Our January 2021 online event was called “Seeing Ourselves” and featured television, movies and books that included characters with developmental disabilities. In addition, folks with developmental disabilities create art, act and write books and have books written about them. Check out the video under the past programs tab on this website (at the bottom of that page). And take a look at our growing list of ways folks with developmental disabilities can see themselves in the world. We will continue to expand this list. Suggestions welcome.
Atypical. A television series featuring a teenager on the autism spectrum making his way through high school and college. On Netflix.
The Casagrandes. An animated television series about a multi-generational Mexican American family living under one roof that includes C.J., a kid with down syndrome. On Nickelodeon.
Ozark. A drama about a family caught up in money laundering. Tuck is a character in the series that has down syndrome and the actor has down syndrome in real life, On Netflix.
The Peanut Butter Falcon
A comedy-drama about friendships, fortitude and the pursuit of dreams. The story follows the adventure of a young man with Down syndrome who dreams of becoming a professional wrestler and attending the wrestling school run by his wrestling idol. He runs away from an assisted living facility and stows away on a small fishing boat. On Hulu.
I Am Sam
A drama about a man who is living with an intellectual disability, who is fighting to keep custody of his daughter after they were abandoned by the daughter’s mother. It’s an examination of the social prejudices and stereotypes against people with intellectual disabilities and their abilities and rights as parents. On Netflix
Crip Camp : A Disability Revolution
Featuring people with a variety of disabilities, this documentary
takes a look back at Camp Jened (located in the Catskills in the US), which welcomed people with disabilities in the 1950s, 60s and 70s when many mainstream summer camps did not. The film documents the revolutionary spirit that surrounded the camp, and the complex experiences of many of the campers – many of whom went on to be leaders in the disability rights movement in the United States. On Netflix.
The Curious Incident of the Dog in the Night-Time by Mark Haddon.
A novel that tells the story of a young boy with Asperger syndrome who solves a mystery about the death of a dog and reunites with his mother.
Sunnyside Plaza by Scott Simon.
This is a story of a household of adults with developmental disabilities who wonder if one of their housemates has died because of something nefarious.
Flowers for Algernon by Daniel Keyes.
Algernon, a laboratory mouse, undergoes an experimental procedure that causes his intelligence to skyrocket. Charlie Gordon, a middle-aged man with an intellectual disability, is thrilled to be the first human to have the same surgery. At first, Charlie’s intellectual growth mirrors Algernon’s and reaches beyond genius levels, but eventually, Algernon’s intelligence begins to deteriorate, hinting at ominous results for Charlie.
Riding the Bus with my Sister by Rachel Simon.

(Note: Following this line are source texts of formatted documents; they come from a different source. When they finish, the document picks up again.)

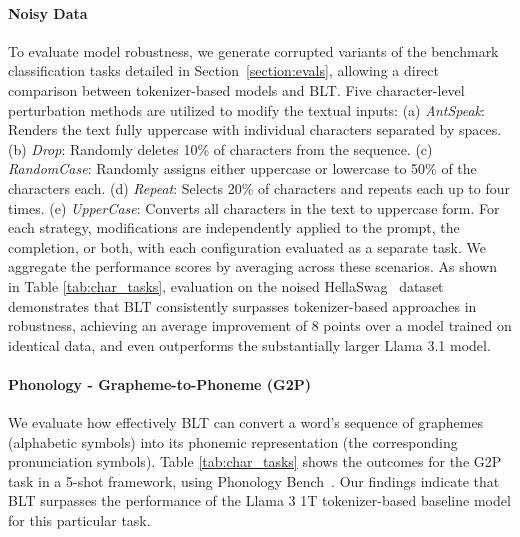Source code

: \paragraph{Noisy Data} To evaluate model robustness, we generate corrupted variants of the benchmark classification tasks detailed in Section~\ref{section:evals}, allowing a direct comparison between tokenizer-based models and {\textsc BLT}. Five character-level perturbation methods are utilized to modify the textual inputs: (a) \textit{AntSpeak}: Renders the text fully uppercase with individual characters separated by spaces. (b) \textit{Drop}: Randomly deletes 10\% of characters from the sequence. (c) \textit{RandomCase}: Randomly assigns either uppercase or lowercase to 50\% of the characters each. (d) \textit{Repeat}: Selects 20\% of characters and repeats each up to four times. (e) \textit{UpperCase}: Converts all characters in the text to uppercase form. For each strategy, modifications are independently applied to the prompt, the completion, or both, with each configuration evaluated as a separate task. We aggregate the performance scores by averaging across these scenarios. As shown in Table \ref{tab:char_tasks}, evaluation on the noised HellaSwag~\citep{Eval_hellaswag} dataset demonstrates that {\textsc BLT} consistently surpasses tokenizer-based approaches in robustness, achieving an average improvement of 8 points over a model trained on identical data, and even outperforms the substantially larger Llama 3.1 model.

\paragraph{Phonology - Grapheme-to-Phoneme (G2P)} We evaluate how effectively {\textsc BLT} can convert a word's sequence of graphemes (alphabetic symbols) into its phonemic representation (the corresponding pronunciation symbols). Table \ref{tab:char_tasks} shows the outcomes for the G2P task in a 5-shot framework, using Phonology Bench~\citep{suvarna2024phonologybench}. Our findings indicate that {\textsc BLT} surpasses the performance of the Llama 3 1T tokenizer-based baseline model for this particular task.

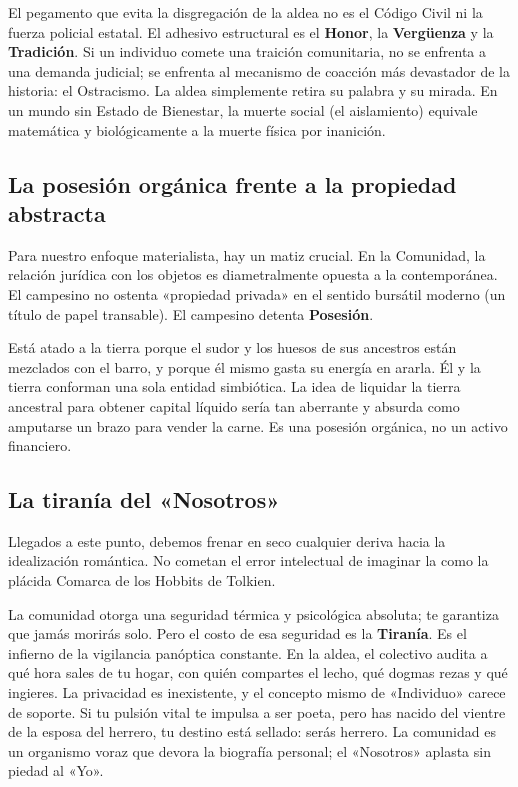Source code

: El pegamento que evita la disgregación de la aldea no es el Código Civil ni la fuerza policial estatal. El adhesivo estructural es el \textbf{Honor}, la \textbf{Vergüenza} y la \textbf{Tradición}. Si un individuo comete una traición comunitaria, no se enfrenta a una demanda judicial; se enfrenta al mecanismo de coacción más devastador de la historia: el Ostracismo. La aldea simplemente retira su palabra y su mirada. En un mundo sin Estado de Bienestar, la muerte social (el aislamiento) equivale matemática y biológicamente a la muerte física por inanición.

\subsection{La posesión orgánica frente a la propiedad abstracta}
Para nuestro enfoque materialista, hay un matiz crucial. En la Comunidad, la relación jurídica con los objetos es diametralmente opuesta a la contemporánea. El campesino no ostenta «propiedad privada» en el sentido bursátil moderno (un título de papel transable). El campesino detenta \textbf{Posesión}. 

Está atado a la tierra porque el sudor y los huesos de sus ancestros están mezclados con el barro, y porque él mismo gasta su energía en ararla. Él y la tierra conforman una sola entidad simbiótica. La idea de liquidar la tierra ancestral para obtener capital líquido sería tan aberrante y absurda como amputarse un brazo para vender la carne. Es una posesión orgánica, no un activo financiero.

\subsection{La tiranía del «Nosotros»}
Llegados a este punto, debemos frenar en seco cualquier deriva hacia la idealización romántica. No cometan el error intelectual de imaginar la \Gemeinschaft{} como la plácida Comarca de los Hobbits de Tolkien. 

La comunidad otorga una seguridad térmica y psicológica absoluta; te garantiza que jamás morirás solo. Pero el costo de esa seguridad es la \textbf{Tiranía}. Es el infierno de la vigilancia panóptica constante. En la aldea, el colectivo audita a qué hora sales de tu hogar, con quién compartes el lecho, qué dogmas rezas y qué ingieres. La privacidad es inexistente, y el concepto mismo de «Individuo» carece de soporte. Si tu pulsión vital te impulsa a ser poeta, pero has nacido del vientre de la esposa del herrero, tu destino está sellado: serás herrero. La comunidad es un organismo voraz que devora la biografía personal; el «Nosotros» aplasta sin piedad al «Yo».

This memoir is about Simon's relationship with her sister Beth, who has an intellectual disability and who spends her days riding the fixed route buses in the city of Reading, Pennsylvania where she lives. Beth also lives independently, has a boyfriend named Jesse, and receives supports from two caring Direct Support Professionals, Vera and Olivia. Rachel is a busy writer and professor who loves her sister, but by the time they are in their late thirties, they've grown apart. When Beth asks Rachel to ride the buses with her for a year, Rachel reluctantly agrees. The book chronicles that year, during which Rachel befriends the bus drivers, Jesse, and Olivia, and learns about such key civil rights issues as self-determination and People-first language.
Fully Alive : Discovering What Matters Most by Timothy Shriver.
As chairman of Special Olympics, Timothy Shriver has dedicated his life to the world's most forgotten minority-people with intellectual disabilities. And in a time when we are all more rudderless than ever, when we've lost our sense of what's ultimately important, when we hunger for stability but get only uncertainty, he has looked to them for guidance.
Adam: God’s Beloved by Henri Nouwen.
An account of the death of Nouwen’s friend Adam, a severely handicapped young man from the L Arche Daybreak Community. In the story he finds a way to describe his own understanding of the Gospel message. Adam could not speak or even move without assistance. Gripped by frequent seizures, he spent his life in obscurity. And yet, for Nouwen, he became friend, teacher, and guide.
My brother Charlie by Holly Robinson Peele.
Charlie has autism, there are things he can’t do. But as his big sister tells us, for everything that Charlie can't do well, there are plenty more things that he's good at.
Ian’s Walk : A Story About Autism by Laurie Lears.
Julie can't wait to go to the park and feed the ducks with her big sister, Tara. There's only one problem. Her little brother, Ian, who has autism, wants to go, too. Ian doesn't have the same reactions to all the sights and sounds that his sisters have, and Julie thinks he looks silly. But when he wanders off on his own, she must try to see the world through his eyes in order to find him.
My Friend Isabelle by Eliza Woloson.
A heartwarming story of two friends, Charlie and Isabelle, a typical child and a child with Down syndrome. Charlie tells about the things they both like to do together, and also how he and Isabelle are different.